Mid-Atlantic is Where Labor, Ports and Transportation Infrastructure Intersect

by John Nelson

Speaking at the Port of Baltimore on Nov. 10, President Joe Biden touted the now passed $1 trillion infrastructure bill as a “once-in-a-generation investment” designed to help us push past the COVID-19 pandemic. The $17 billion earmarked specifically for port improvements is welcome news as on Nov. 15, the day the bill was signed, 90 container ships carrying goods valued at $85 billion were still waiting to dock off the coast of California.

Bill Prutting of JLL Capital Markets

Throughout the pandemic, the transportation infrastructure and labor supply for the East Coast and the Mid-Atlantic specifically have demonstrated efficiency and productivity. The two main ports — the Port of Virginia and Port of Baltimore — processed record container volumes of imports and exports through cargo ship, rail and barge at record “turn times” of under one hour, meeting and overcoming many of the challenges within the supply chain.

Connecting the dots
As we approach the 2021 gift-giving season and beyond, it is crucial to focus on the “why I should care” factor. The Port of Virginia for example, which by 2024 will be the only 55-foot-deep port on the East Coast, experiences cargo movements that occur 64 percent by truck, which is nearly double the next most-used mode (34 percent by rail). The rest is transported by barge via the Richmond Marine terminal.

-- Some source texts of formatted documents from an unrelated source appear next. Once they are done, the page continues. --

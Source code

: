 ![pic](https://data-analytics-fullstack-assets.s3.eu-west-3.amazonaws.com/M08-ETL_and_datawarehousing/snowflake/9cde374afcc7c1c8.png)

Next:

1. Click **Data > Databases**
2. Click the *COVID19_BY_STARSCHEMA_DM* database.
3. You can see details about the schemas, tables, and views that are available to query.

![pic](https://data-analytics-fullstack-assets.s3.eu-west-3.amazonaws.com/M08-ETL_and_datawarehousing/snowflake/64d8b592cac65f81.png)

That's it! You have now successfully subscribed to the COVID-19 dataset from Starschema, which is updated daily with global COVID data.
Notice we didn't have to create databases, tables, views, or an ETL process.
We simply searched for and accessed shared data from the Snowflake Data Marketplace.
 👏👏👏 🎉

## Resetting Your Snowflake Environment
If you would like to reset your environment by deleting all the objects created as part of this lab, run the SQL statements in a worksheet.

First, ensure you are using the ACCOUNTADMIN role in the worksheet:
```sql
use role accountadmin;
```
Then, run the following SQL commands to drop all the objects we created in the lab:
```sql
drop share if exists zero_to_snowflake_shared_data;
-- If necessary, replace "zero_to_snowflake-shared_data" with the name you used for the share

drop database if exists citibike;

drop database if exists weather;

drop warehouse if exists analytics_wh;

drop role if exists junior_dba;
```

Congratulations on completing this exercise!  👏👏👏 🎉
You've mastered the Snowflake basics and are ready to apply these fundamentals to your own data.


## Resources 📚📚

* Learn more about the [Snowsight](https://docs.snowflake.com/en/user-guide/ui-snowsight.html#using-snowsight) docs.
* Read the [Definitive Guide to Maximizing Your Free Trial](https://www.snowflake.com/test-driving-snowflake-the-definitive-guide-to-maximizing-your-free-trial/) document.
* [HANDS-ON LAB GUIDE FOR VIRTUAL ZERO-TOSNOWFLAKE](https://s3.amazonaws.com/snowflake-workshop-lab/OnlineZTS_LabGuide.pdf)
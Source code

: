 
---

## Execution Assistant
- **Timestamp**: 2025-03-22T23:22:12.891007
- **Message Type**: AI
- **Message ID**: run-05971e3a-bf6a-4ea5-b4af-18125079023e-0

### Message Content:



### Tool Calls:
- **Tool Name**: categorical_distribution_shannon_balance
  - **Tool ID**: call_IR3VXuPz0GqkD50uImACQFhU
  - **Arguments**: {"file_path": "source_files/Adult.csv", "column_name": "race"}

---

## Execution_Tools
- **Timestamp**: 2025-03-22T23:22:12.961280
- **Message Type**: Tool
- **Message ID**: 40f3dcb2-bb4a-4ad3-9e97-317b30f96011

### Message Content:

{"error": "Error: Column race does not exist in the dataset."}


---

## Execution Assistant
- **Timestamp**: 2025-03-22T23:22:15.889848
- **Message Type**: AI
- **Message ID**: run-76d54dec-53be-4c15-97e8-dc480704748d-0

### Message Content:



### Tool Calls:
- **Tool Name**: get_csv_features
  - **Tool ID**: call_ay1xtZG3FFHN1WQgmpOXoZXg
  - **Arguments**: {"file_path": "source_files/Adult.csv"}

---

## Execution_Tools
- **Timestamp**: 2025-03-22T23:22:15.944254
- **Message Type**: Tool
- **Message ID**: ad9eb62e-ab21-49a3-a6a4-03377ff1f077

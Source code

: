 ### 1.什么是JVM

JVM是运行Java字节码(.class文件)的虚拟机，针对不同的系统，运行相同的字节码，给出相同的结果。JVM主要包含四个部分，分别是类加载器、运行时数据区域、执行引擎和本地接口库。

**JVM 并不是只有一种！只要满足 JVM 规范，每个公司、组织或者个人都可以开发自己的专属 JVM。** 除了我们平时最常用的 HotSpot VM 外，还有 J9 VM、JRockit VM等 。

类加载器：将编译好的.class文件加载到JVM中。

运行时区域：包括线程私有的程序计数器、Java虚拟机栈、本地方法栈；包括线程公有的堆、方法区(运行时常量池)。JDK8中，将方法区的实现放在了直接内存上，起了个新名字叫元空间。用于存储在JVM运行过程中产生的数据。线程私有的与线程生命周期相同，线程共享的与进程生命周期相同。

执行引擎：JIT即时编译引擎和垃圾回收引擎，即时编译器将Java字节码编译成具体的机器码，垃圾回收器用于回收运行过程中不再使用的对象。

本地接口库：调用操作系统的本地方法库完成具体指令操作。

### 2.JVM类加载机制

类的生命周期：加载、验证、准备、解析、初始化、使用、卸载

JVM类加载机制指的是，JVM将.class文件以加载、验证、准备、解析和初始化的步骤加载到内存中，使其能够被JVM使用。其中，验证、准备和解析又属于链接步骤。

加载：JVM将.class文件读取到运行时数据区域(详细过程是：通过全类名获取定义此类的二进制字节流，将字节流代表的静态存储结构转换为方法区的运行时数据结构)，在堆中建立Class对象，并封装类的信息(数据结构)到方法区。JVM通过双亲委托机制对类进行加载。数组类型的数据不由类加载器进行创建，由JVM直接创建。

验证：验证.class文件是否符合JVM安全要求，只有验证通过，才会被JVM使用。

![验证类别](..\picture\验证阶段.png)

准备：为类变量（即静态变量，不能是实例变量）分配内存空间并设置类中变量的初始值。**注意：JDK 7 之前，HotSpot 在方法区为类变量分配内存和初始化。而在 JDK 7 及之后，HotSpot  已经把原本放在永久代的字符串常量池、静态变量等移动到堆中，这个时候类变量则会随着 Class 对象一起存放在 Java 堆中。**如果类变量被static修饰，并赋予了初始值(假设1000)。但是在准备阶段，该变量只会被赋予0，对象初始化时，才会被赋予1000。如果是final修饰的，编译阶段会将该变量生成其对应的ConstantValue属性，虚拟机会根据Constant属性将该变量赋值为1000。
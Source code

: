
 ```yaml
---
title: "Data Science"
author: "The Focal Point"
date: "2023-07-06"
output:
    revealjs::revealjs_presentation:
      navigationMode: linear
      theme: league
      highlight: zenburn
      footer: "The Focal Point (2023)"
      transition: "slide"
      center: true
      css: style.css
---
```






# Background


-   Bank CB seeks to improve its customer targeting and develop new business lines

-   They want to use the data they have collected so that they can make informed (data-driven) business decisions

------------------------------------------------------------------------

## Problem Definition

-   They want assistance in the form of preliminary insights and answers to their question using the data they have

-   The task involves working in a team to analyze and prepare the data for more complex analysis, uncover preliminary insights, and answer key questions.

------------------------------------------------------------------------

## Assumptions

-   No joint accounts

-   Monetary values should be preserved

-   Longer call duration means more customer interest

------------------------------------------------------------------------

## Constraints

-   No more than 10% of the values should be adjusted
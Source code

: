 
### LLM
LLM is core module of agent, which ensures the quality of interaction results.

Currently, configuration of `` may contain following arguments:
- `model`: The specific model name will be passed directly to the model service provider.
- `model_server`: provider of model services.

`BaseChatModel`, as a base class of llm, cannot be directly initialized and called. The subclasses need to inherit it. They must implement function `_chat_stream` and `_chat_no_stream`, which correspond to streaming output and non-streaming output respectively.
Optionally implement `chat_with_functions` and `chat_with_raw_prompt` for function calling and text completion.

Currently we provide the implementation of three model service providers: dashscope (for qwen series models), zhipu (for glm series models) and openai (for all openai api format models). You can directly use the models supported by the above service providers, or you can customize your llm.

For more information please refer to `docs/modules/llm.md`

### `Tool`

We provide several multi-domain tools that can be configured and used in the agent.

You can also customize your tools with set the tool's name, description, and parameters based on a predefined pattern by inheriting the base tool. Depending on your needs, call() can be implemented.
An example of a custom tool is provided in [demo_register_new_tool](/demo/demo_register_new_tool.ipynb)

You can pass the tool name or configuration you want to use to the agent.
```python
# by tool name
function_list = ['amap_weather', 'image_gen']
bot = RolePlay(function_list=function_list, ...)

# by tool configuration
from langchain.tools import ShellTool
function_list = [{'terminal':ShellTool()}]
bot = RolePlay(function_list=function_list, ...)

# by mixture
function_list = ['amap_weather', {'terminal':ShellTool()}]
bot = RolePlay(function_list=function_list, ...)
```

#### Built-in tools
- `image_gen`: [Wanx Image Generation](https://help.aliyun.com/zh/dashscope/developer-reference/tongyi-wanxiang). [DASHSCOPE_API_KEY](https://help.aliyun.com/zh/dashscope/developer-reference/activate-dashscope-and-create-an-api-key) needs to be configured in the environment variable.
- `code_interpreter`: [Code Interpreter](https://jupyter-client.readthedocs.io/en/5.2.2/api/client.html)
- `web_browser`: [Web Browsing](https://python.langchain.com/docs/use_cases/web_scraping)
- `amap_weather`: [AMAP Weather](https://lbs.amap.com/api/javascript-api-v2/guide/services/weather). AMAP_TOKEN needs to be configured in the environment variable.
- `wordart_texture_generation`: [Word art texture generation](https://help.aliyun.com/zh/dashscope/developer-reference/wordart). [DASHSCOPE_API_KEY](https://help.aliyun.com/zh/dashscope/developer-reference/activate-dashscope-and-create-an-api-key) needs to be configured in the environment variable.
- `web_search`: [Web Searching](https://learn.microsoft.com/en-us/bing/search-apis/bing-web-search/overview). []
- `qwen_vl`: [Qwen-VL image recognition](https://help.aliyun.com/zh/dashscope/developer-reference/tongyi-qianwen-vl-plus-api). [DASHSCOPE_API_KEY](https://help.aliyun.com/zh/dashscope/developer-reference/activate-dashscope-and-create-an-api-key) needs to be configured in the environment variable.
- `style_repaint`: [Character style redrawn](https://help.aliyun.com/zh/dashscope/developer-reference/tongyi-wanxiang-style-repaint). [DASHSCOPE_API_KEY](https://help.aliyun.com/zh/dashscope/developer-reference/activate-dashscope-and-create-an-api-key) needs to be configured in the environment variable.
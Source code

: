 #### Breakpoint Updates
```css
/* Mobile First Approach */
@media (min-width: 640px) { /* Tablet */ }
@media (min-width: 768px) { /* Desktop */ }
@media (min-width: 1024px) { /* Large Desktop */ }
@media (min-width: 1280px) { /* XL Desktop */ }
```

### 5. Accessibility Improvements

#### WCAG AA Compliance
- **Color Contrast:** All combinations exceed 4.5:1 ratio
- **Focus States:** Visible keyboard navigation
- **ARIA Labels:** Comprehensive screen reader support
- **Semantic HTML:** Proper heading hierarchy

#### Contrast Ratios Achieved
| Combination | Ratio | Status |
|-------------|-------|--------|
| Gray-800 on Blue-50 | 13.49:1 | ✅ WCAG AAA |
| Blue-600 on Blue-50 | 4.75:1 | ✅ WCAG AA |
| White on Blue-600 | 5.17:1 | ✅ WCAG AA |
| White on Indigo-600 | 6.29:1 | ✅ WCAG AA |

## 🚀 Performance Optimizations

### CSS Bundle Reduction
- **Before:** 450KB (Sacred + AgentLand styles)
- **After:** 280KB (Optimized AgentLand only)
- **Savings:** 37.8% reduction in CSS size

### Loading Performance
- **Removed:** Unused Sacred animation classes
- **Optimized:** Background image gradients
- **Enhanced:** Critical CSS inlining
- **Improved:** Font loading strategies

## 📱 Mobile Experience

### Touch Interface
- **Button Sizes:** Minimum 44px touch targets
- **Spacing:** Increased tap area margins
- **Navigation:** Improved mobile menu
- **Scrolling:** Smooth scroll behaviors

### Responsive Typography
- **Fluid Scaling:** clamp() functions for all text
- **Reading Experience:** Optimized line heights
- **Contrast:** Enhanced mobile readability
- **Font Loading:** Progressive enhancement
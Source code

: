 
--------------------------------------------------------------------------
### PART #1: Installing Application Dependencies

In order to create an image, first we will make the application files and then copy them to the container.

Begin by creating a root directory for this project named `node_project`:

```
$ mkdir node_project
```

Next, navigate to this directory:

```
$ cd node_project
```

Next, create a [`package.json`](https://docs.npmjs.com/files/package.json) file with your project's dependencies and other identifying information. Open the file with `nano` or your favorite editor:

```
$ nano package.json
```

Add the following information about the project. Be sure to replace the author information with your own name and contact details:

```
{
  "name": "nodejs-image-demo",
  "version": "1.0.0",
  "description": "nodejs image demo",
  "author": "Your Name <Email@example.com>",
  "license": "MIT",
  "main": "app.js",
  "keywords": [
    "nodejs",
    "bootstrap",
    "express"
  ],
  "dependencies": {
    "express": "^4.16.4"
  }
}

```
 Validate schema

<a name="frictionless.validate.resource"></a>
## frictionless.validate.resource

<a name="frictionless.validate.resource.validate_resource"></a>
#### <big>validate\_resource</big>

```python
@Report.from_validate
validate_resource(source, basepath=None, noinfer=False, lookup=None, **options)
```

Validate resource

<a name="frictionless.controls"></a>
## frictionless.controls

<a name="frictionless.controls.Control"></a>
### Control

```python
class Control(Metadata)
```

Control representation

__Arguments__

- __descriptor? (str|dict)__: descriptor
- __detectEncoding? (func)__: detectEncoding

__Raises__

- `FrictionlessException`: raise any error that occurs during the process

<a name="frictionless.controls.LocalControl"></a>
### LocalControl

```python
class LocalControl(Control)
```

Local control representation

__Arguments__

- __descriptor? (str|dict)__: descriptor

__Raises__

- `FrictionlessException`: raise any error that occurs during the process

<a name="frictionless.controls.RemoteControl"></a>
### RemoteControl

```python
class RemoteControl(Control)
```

This correlates almost perfectly with the federal infrastructure funding that will occur in the Mid-Atlantic over the next five years. Sixty seven percent (or $12.2 billion) is earmarked for transportation improvements, including $1.1 billion for bridges and $1.9 billion for waterway infrastructure to aid our ports. This will drive efficiency in the movement of goods from the ports to warehouses to wholesalers/retailers, as well as on a direct-to-consumer/last-mile delivery basis.

As the cost of warehouse space represents only 8 percent to 10 percent of every dollar spent along the supply chain, the bill’s $18 billion allocation to the Mid-Atlantic ($8.7 billion to Virginia, $6.3 billion to Maryland and $3 billion to Washington, D.C.) creates the perfect alignment of interests with employers and the all-important labor, from truck drivers to warehouse employees.

The bill provides a catalyst for investors and lenders making capital allocation and investment decisions regarding the Mid-Atlantic industrial based upon how they anticipate it will perform for the next 10 to 20 years, and the response to date is that the Mid-Atlantic is a fortress industrial investment market for institutional capital.

Snapshot of a region
Like most industrial markets nationally, the low single-digit vacancy experienced in most developed industrial markets exists throughout every node of the nearly 500 million-square-foot Mid-Atlantic (Maryland, Virginia, West Virginia and Washington, D.C.,) industrial market, with the Hampton Roads region boasting a 1.9 percent vacancy rate, according to JLL research.

Favorable, yet still challenging labor availability and transportation dynamics, which comprises $0.90 of every supply dollar spent, remain the primary drivers for the favorable performance the of Mid-Atlantic industrial market.

The events of the last 18 months speak to the resilience and future of many industrial markets. The still-lasting effects of breaks and inefficiencies in the supply chain have demonstrated why numerous Fortune 500 companies, which leverage the ability to reach 40 percent of the U.S. population within a one-day truck trip, have relocated to or expanded within the Mid-Atlantic.

While past performance is no indication of future results as the saying goes, we believe that the best is yet to come for Mid-Atlantic industrial.